* Work instruction
Could the data below please be reproduced word for word, without the pictures?

****

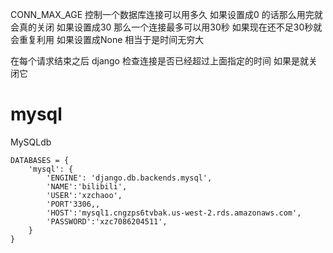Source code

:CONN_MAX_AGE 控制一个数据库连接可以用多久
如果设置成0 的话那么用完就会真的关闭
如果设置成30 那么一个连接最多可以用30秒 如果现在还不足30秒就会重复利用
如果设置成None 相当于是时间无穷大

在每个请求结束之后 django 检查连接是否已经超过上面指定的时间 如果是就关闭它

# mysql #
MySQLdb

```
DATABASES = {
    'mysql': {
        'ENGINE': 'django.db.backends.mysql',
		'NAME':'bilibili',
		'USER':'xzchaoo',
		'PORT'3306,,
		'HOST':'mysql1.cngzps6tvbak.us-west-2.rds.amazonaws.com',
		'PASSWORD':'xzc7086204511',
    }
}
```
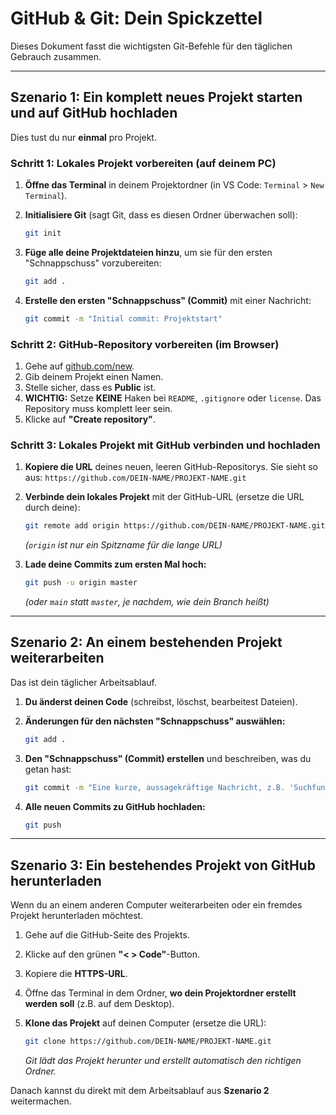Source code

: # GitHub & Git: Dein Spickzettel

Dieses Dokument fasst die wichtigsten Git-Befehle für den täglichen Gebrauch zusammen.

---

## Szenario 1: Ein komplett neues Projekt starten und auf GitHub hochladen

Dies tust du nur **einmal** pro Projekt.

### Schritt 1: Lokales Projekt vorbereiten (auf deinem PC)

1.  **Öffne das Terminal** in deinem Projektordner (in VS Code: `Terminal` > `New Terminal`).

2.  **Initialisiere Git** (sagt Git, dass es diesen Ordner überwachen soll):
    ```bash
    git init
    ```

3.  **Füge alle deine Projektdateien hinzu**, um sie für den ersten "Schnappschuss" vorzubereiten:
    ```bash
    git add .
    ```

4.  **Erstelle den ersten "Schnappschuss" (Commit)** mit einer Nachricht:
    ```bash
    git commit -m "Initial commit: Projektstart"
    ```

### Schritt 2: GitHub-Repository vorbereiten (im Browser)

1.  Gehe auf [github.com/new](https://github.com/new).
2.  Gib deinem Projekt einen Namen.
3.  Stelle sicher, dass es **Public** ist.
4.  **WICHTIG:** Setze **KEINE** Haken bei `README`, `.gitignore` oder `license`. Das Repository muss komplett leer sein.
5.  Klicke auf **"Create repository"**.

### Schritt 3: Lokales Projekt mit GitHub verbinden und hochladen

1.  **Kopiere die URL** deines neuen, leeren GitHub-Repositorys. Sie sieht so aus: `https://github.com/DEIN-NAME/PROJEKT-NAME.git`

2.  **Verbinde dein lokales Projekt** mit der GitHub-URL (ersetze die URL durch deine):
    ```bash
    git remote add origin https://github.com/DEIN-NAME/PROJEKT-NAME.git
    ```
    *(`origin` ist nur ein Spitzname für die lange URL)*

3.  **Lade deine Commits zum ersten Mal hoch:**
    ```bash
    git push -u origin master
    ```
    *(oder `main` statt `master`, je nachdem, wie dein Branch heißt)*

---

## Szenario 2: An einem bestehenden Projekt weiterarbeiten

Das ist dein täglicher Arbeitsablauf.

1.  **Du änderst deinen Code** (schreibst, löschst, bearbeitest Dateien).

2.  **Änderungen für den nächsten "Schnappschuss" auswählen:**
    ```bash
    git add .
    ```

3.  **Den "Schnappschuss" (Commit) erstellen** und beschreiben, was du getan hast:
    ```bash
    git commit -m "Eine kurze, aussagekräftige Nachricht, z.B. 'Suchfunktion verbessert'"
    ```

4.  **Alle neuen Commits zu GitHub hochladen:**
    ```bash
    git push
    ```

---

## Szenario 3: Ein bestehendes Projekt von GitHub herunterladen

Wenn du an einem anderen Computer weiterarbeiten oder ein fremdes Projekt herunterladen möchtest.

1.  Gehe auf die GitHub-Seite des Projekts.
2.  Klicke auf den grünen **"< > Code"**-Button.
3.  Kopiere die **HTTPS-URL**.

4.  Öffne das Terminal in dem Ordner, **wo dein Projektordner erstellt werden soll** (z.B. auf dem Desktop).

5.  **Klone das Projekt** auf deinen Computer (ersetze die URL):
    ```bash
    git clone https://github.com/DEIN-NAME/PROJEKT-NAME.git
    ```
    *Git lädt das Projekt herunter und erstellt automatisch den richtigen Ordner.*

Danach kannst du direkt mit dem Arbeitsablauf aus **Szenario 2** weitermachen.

****

* Response to the task
Source code

:CONN_MAX_AGE 控制一个数据库连接可以用多久
如果设置成0 的话那么用完就会真的关闭
如果设置成30 那么一个连接最多可以用30秒 如果现在还不足30秒就会重复利用
如果设置成None 相当于是时间无穷大

在每个请求结束之后 django 检查连接是否已经超过上面指定的时间 如果是就关闭它

# mysql #
MySQLdb

```
DATABASES = {
    'mysql': {
        'ENGINE': 'django.db.backends.mysql',
		'NAME':'bilibili',
		'USER':'xzchaoo',
		'PORT'3306,,
		'HOST':'mysql1.cngzps6tvbak.us-west-2.rds.amazonaws.com',
		'PASSWORD':'xzc7086204511',
    }
}
```
Source code

: # GitHub & Git: Dein Spickzettel

Dieses Dokument fasst die wichtigsten Git-Befehle für den täglichen Gebrauch zusammen.

---

## Szenario 1: Ein komplett neues Projekt starten und auf GitHub hochladen

Dies tust du nur **einmal** pro Projekt.

### Schritt 1: Lokales Projekt vorbereiten (auf deinem PC)

1.  **Öffne das Terminal** in deinem Projektordner (in VS Code: `Terminal` > `New Terminal`).

2.  **Initialisiere Git** (sagt Git, dass es diesen Ordner überwachen soll):
    ```bash
    git init
    ```

3.  **Füge alle deine Projektdateien hinzu**, um sie für den ersten "Schnappschuss" vorzubereiten:
    ```bash
    git add .
    ```

4.  **Erstelle den ersten "Schnappschuss" (Commit)** mit einer Nachricht:
    ```bash
    git commit -m "Initial commit: Projektstart"
    ```

### Schritt 2: GitHub-Repository vorbereiten (im Browser)

1.  Gehe auf [github.com/new](https://github.com/new).
2.  Gib deinem Projekt einen Namen.
3.  Stelle sicher, dass es **Public** ist.
4.  **WICHTIG:** Setze **KEINE** Haken bei `README`, `.gitignore` oder `license`. Das Repository muss komplett leer sein.
5.  Klicke auf **"Create repository"**.

### Schritt 3: Lokales Projekt mit GitHub verbinden und hochladen

1.  **Kopiere die URL** deines neuen, leeren GitHub-Repositorys. Sie sieht so aus: `https://github.com/DEIN-NAME/PROJEKT-NAME.git`

2.  **Verbinde dein lokales Projekt** mit der GitHub-URL (ersetze die URL durch deine):
    ```bash
    git remote add origin https://github.com/DEIN-NAME/PROJEKT-NAME.git
    ```
    *(`origin` ist nur ein Spitzname für die lange URL)*

3.  **Lade deine Commits zum ersten Mal hoch:**
    ```bash
    git push -u origin master
    ```
    *(oder `main` statt `master`, je nachdem, wie dein Branch heißt)*

---

## Szenario 2: An einem bestehenden Projekt weiterarbeiten

Das ist dein täglicher Arbeitsablauf.

1.  **Du änderst deinen Code** (schreibst, löschst, bearbeitest Dateien).

2.  **Änderungen für den nächsten "Schnappschuss" auswählen:**
    ```bash
    git add .
    ```

3.  **Den "Schnappschuss" (Commit) erstellen** und beschreiben, was du getan hast:
    ```bash
    git commit -m "Eine kurze, aussagekräftige Nachricht, z.B. 'Suchfunktion verbessert'"
    ```

4.  **Alle neuen Commits zu GitHub hochladen:**
    ```bash
    git push
    ```

---

## Szenario 3: Ein bestehendes Projekt von GitHub herunterladen

Wenn du an einem anderen Computer weiterarbeiten oder ein fremdes Projekt herunterladen möchtest.

1.  Gehe auf die GitHub-Seite des Projekts.
2.  Klicke auf den grünen **"< > Code"**-Button.
3.  Kopiere die **HTTPS-URL**.

4.  Öffne das Terminal in dem Ordner, **wo dein Projektordner erstellt werden soll** (z.B. auf dem Desktop).

5.  **Klone das Projekt** auf deinen Computer (ersetze die URL):
    ```bash
    git clone https://github.com/DEIN-NAME/PROJEKT-NAME.git
    ```
    *Git lädt das Projekt herunter und erstellt automatisch den richtigen Ordner.*

Danach kannst du direkt mit dem Arbeitsablauf aus **Szenario 2** weitermachen.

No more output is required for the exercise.